First things first: I'm sure you're all wondering what's going on with the under-21 thing. I'm sure of this because I've gotten a bunch of emails from people wanting to know what they can do to help, or who to write letters to... Well, we're still figuring that out. We've been getting advice from some people who know their way around situations like this, and we're working on our strategy. Our advisers are advocating a quieter, more political approach than what we did last time around. This goes against my instincts, of course, since I'm more of a frontal-assault, "let justice be done though the heavens fall" kind of guy. But we're going to give that a shot first. If and when the time comes for public outcry and letter-writing, you will certainly read it here first... Thanks for the support!

Photos are up of a few recent shows: Betty X, The Lovemakers, and The Nice Device. You probably didn't know The Lovemakers were playing here, because that was at a private party for CNet.
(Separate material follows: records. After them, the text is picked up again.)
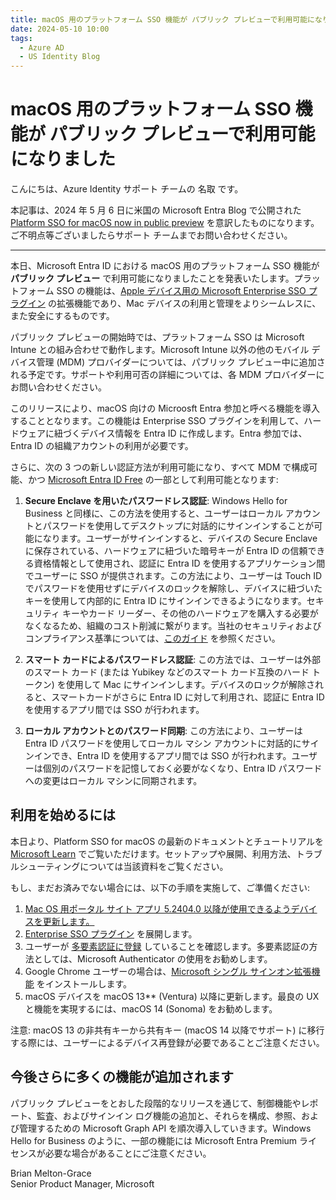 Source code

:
```yaml
---
title: macOS 用のプラットフォーム SSO 機能が パブリック プレビューで利用可能になりました
date: 2024-05-10 10:00
tags:
  - Azure AD
  - US Identity Blog
---
```


# macOS 用のプラットフォーム SSO 機能が パブリック プレビューで利用可能になりました

こんにちは、Azure Identity サポート チームの 名取 です。

本記事は、2024 年 5 月 6 日に米国の Microsoft Entra Blog で公開された [Platform SSO for macOS now in public preview](https://techcommunity.microsoft.com/t5/microsoft-entra-blog/platform-sso-for-macos-now-in-public-preview/ba-p/4051574) を意訳したものになります。ご不明点等ございましたらサポート チームまでお問い合わせください。

----

本日、Microsoft Entra ID における macOS 用のプラットフォーム SSO 機能が **パブリック プレビュー** で利用可能になりましたことを発表いたします。プラットフォーム SSO の機能は、[Apple デバイス用の Microsoft Enterprise SSO プラグイン](https://learn.microsoft.com/ja-jp/entra/identity-platform/apple-sso-plugin) の拡張機能であり、Mac デバイスの利用と管理をよりシームレスに、また安全にするものです。

パブリック プレビューの開始時では、プラットフォーム SSO は Microsoft Intune との組み合わせで動作します。Microsoft Intune 以外の他のモバイル デバイス管理 (MDM) プロバイダーについては、パブリック プレビュー中に追加される予定です。サポートや利用可否の詳細については、各 MDM プロバイダーにお問い合わせください。

このリリースにより、macOS 向けの Microosft Entra 参加と呼べる機能を導入することとなります。この機能は Enterprise SSO プラグインを利用して、ハードウェアに紐づくデバイス情報を Entra ID に作成します。Entra 参加では、Entra ID の組織アカウントの利用が必要です。

さらに、次の 3 つの新しい認証方法が利用可能になり、すべて MDM で構成可能、かつ [Microsoft Entra ID Free](https://www.microsoft.com/ja-jp/security/business/microsoft-entra-pricing) の一部として利用可能となります:

1. **Secure Enclave を用いたパスワードレス認証**: Windows Hello for Business と同様に、この方法を使用すると、ユーザーはローカル アカウントとパスワードを使用してデスクトップに対話的にサインインすることが可能になります。ユーザーがサインインすると、デバイスの Secure Enclave に保存されている、ハードウェアに紐づいた暗号キーが Entra ID の信頼できる資格情報として使用され、認証に Entra ID を使用するアプリケーション間でユーザーに SSO が提供されます。この方法により、ユーザーは Touch ID でパスワードを使用せずにデバイスのロックを解除し、デバイスに紐づいたキーを使用して内部的に Entra ID にサインインできるようになります。セキュリティ キーやカード リーダー、その他のハードウェアを購入する必要がなくなるため、組織のコスト削減に繋がります。当社のセキュリティおよびコンプライアンス基準については、[このガイド](https://learn.microsoft.com/ja-jp/entra/standards/nist-authenticator-types) を参照ください。

2. **スマート カードによるパスワードレス認証**: この方法では、ユーザーは外部のスマート カード (または Yubikey などのスマート カード互換のハード トークン) を使用して Mac にサインインします。デバイスのロックが解除されると、スマートカードがさらに Entra ID に対して利用され、認証に Entra ID を使用するアプリ間では SSO が行われます。
  
3. **ローカル アカウントとのパスワード同期**: この方法により、ユーザーは Entra ID パスワードを使用してローカル マシン アカウントに対話的にサインインでき、Entra ID を使用するアプリ間では SSO が行われます。ユーザーは個別のパスワードを記憶しておく必要がなくなり、Entra ID パスワードへの変更はローカル マシンに同期されます。
  
## 利用を始めるには

本日より、Platform SSO for macOS の最新のドキュメントとチュートリアルを [Microsoft Learn](https://learn.microsoft.com/ja-jp/entra/identity/devices/macos-psso) でご覧いただけます。セットアップや展開、利用方法、トラブルシューティングについては当該資料をご覧ください。

もし、まだお済みでない場合には、以下の手順を実施して、ご準備ください:

1. [Mac OS 用ポータル サイト アプリ 5.2404.0 以降が使用できるようデバイスを更新します。](https://learn.microsoft.com/ja-jp/mem/intune/apps/apps-company-portal-macos)
2. [Enterprise SSO プラグイン](https://learn.microsoft.com/ja-jp/entra/identity-platform/apple-sso-plugin) を展開します。
3. ユーザーが [多要素認証に登録](https://learn.microsoft.com/ja-jp/entra/id-protection/howto-identity-protection-configure-mfa-policy) していることを確認します。多要素認証の方法としては、Microsoft Authenticator の使用をお勧めします。
4. Google Chrome ユーザーの場合は、[Microsoft シングル サインオン拡張機能](https://chromewebstore.google.com/detail/microsoft-single-sign-on/ppnbnpeolgkicgegkbkbjmhlideopiji?pli=1) をインストールします。
5. macOS デバイスを macOS 13** (Ventura) 以降に更新します。最良の UX と機能を実現するには、macOS 14 (Sonoma) をお勧めします。

注意: macOS 13 の非共有キーから共有キー (macOS 14 以降でサポート) に移行する際には、ユーザーによるデバイス再登録が必要であることご注意ください。

## 今後さらに多くの機能が追加されます

パブリック プレビューをとおした段階的なリリースを通じて、制御機能やレポート、監査、およびサインイン ログ機能の追加と、それらを構成、参照、および管理するための Microsoft Graph API を順次導入していきます。Windows Hello for Business のように、一部の機能には Microsoft Entra Premium ライセンスが必要な場合があることにご注意ください。

Brian Melton-Grace  
Senior Product Manager, Microsoft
And apparently there was a gargoyle that night: this guy with a camera on his head who webcasts his life was there. (Too bad his video clips don't play for me...)

Speaking of, there's now a DNA Lounge YouTube user and group, which is our attempt to catalog the videos that customers have posted of our past events. If you've shot video here, add it to the group!

I've also gone back and embedded some videos into some of the older photo galleries. There were more than a hundred of them, so I'm not going to list them all here; it'll be easier for you to find them by just clicking on the DNA user anyway.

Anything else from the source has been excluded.